### BRIEF:
Find the line in the entries below that contains "<https://gitlab.com/brlin/migrate-rootfs-utilities>". Repeat it exactly, and every line after it through the line that contains "#### DESTINATION_HOMEDIR_SPEC".

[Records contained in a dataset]
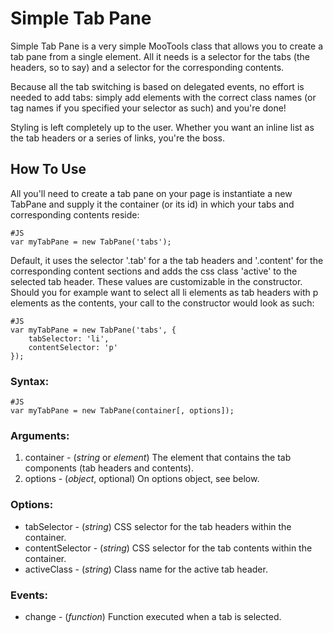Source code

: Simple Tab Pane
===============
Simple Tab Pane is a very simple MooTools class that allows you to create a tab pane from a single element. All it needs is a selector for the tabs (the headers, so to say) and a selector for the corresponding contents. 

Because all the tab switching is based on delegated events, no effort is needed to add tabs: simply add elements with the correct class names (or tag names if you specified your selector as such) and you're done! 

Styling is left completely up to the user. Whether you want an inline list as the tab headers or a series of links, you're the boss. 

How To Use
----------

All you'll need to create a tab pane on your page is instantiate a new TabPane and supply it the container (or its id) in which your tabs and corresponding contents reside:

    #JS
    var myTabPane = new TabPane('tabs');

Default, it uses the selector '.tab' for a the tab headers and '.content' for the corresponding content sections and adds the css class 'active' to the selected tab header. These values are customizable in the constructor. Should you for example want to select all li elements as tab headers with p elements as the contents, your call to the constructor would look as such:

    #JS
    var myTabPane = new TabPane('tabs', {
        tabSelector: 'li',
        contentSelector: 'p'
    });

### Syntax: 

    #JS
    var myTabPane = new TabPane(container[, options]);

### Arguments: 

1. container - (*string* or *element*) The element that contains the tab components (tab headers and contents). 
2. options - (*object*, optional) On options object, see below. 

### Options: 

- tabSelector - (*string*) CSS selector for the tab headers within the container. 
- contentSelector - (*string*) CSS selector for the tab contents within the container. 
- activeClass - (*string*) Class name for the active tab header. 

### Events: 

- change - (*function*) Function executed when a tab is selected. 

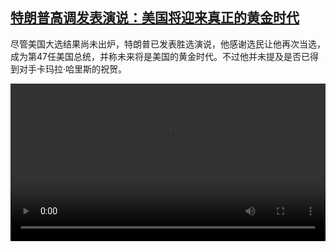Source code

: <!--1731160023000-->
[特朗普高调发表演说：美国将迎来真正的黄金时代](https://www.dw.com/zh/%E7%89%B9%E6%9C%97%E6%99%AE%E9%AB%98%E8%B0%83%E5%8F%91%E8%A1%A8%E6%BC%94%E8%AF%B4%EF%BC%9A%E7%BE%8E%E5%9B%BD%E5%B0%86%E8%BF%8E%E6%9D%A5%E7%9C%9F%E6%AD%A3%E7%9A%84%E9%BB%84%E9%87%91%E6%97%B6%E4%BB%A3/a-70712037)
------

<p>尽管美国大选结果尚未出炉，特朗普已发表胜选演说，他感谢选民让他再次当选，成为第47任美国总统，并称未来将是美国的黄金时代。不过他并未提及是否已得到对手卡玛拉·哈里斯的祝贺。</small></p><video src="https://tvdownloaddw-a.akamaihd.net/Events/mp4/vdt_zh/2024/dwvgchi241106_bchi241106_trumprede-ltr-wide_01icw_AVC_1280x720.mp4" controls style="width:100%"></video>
* * *
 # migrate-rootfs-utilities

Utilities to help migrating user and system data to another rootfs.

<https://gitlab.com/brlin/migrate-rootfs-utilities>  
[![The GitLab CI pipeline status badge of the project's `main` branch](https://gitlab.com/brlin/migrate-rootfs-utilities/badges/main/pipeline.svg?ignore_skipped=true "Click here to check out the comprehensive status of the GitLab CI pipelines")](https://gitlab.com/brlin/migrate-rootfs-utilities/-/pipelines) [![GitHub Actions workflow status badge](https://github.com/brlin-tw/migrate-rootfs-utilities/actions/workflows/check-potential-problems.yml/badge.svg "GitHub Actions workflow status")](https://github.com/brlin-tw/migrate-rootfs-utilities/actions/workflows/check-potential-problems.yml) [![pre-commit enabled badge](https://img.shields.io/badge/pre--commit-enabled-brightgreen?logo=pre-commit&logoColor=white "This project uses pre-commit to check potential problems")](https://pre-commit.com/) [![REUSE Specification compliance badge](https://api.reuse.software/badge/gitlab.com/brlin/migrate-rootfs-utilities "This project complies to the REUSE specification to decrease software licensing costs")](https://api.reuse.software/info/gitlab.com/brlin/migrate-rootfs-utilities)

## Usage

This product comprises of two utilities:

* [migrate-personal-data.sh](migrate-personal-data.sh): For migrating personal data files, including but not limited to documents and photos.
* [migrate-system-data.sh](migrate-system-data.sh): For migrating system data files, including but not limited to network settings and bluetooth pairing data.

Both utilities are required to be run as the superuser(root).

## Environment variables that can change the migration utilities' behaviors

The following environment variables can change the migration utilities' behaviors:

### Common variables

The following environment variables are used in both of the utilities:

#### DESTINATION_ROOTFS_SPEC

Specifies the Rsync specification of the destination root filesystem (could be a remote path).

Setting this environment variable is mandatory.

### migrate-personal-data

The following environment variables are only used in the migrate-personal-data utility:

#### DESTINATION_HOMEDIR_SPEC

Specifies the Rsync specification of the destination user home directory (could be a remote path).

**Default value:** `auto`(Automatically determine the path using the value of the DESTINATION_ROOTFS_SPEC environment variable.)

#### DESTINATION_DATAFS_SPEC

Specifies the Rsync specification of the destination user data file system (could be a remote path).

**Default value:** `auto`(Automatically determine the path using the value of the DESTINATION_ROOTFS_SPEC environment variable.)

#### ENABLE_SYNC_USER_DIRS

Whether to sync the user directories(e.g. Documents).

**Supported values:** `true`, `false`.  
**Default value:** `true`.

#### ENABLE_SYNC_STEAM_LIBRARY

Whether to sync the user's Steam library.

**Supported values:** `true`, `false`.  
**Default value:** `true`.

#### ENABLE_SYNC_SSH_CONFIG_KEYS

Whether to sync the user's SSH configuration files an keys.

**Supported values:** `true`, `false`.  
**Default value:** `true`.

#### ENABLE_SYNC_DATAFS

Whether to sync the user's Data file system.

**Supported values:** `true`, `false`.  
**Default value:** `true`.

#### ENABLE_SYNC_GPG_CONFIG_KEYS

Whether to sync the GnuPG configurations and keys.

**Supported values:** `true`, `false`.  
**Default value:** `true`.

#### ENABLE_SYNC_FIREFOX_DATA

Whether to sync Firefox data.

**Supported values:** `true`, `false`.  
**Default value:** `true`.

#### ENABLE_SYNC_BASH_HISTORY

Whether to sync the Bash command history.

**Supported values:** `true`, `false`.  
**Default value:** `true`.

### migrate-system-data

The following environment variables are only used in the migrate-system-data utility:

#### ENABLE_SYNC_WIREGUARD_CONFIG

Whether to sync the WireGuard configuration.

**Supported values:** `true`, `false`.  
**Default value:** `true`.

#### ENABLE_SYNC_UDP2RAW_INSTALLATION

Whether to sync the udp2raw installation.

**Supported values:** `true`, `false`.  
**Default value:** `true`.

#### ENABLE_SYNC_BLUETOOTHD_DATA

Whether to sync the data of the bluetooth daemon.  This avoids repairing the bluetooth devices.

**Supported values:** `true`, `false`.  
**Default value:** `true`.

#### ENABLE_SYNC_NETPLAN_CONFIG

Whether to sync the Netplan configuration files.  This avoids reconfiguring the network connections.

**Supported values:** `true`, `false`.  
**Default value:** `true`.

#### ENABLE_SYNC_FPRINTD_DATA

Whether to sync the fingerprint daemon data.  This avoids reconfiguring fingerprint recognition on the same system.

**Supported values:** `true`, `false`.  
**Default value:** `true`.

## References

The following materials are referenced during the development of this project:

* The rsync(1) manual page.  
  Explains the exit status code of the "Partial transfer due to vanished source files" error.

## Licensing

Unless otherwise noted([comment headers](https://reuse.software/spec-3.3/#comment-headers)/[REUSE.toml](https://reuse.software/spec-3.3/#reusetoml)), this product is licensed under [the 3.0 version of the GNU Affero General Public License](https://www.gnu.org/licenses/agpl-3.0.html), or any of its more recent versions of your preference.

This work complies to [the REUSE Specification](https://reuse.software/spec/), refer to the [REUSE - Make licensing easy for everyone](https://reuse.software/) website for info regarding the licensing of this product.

### OUTPUT OF THE TASK:
<https://gitlab.com/brlin/migrate-rootfs-utilities>  
[![The GitLab CI pipeline status badge of the project's `main` branch](https://gitlab.com/brlin/migrate-rootfs-utilities/badges/main/pipeline.svg?ignore_skipped=true "Click here to check out the comprehensive status of the GitLab CI pipelines")](https://gitlab.com/brlin/migrate-rootfs-utilities/-/pipelines) [![GitHub Actions workflow status badge](https://github.com/brlin-tw/migrate-rootfs-utilities/actions/workflows/check-potential-problems.yml/badge.svg "GitHub Actions workflow status")](https://github.com/brlin-tw/migrate-rootfs-utilities/actions/workflows/check-potential-problems.yml) [![pre-commit enabled badge](https://img.shields.io/badge/pre--commit-enabled-brightgreen?logo=pre-commit&logoColor=white "This project uses pre-commit to check potential problems")](https://pre-commit.com/) [![REUSE Specification compliance badge](https://api.reuse.software/badge/gitlab.com/brlin/migrate-rootfs-utilities "This project complies to the REUSE specification to decrease software licensing costs")](https://api.reuse.software/info/gitlab.com/brlin/migrate-rootfs-utilities)

## Usage

This product comprises of two utilities:

* [migrate-personal-data.sh](migrate-personal-data.sh): For migrating personal data files, including but not limited to documents and photos.
* [migrate-system-data.sh](migrate-system-data.sh): For migrating system data files, including but not limited to network settings and bluetooth pairing data.

Both utilities are required to be run as the superuser(root).

## Environment variables that can change the migration utilities' behaviors

The following environment variables can change the migration utilities' behaviors:

### Common variables

The following environment variables are used in both of the utilities:

#### DESTINATION_ROOTFS_SPEC

Specifies the Rsync specification of the destination root filesystem (could be a remote path).

Setting this environment variable is mandatory.

### migrate-personal-data

The following environment variables are only used in the migrate-personal-data utility:

#### DESTINATION_HOMEDIR_SPEC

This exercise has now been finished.